Dans un coin du café
Le lecteur de Gavin Glakas s’est assis à la table du café où il s’assied tous les soirs. Il y reste parfois si longtemps qu’il peut lire là un livre en entier en un soir. D’autres fois, il traîne jour après jour le même livre dont il ne semble jamais repu. C’est le deuxième soir qu’il va sans ordre dans Un chant dans l’épaisseur du temps de Nuno Judice.
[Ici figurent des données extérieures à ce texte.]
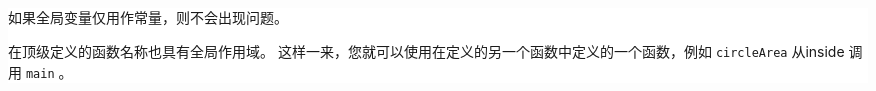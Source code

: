 如果全局变量仅用作常量，则不会出现问题。

在顶级定义的函数名称也具有全局作用域。 这样一来，您就可以使用在定义的另一个函数中定义的一个函数，例如 `circleArea` 从inside 调用 `main` 。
Et il a beau aller ici et là, dans le désordre et l’envie de se laisser porter par les mots, c’est toujours sur ces lignes qu’il revient :
Dans un coin du café, ce que tu recherches, c’est que le poème
te dise qui tu es, pourquoi tu te caches, quel est le nom
de la fille qui t’a regardé fixement.
Et tu n’as pas de réponse.
La réponse était sur les lèvres de cette fille
que ton silence n’a pas su interroger;
et dans le vent qui balayait l’esplanade,
emportant feuilles et papiers.
L’automne : une image, celle de ta propre vie,
que tu n’as pas su ignorer;
pour que d’une banale conversation avec l’inconnue,
surgisse une image, cette autre,
de la vie que tu aurais aimé ne pas perdre,
à chaque instant, entre tes doigts et tes vers.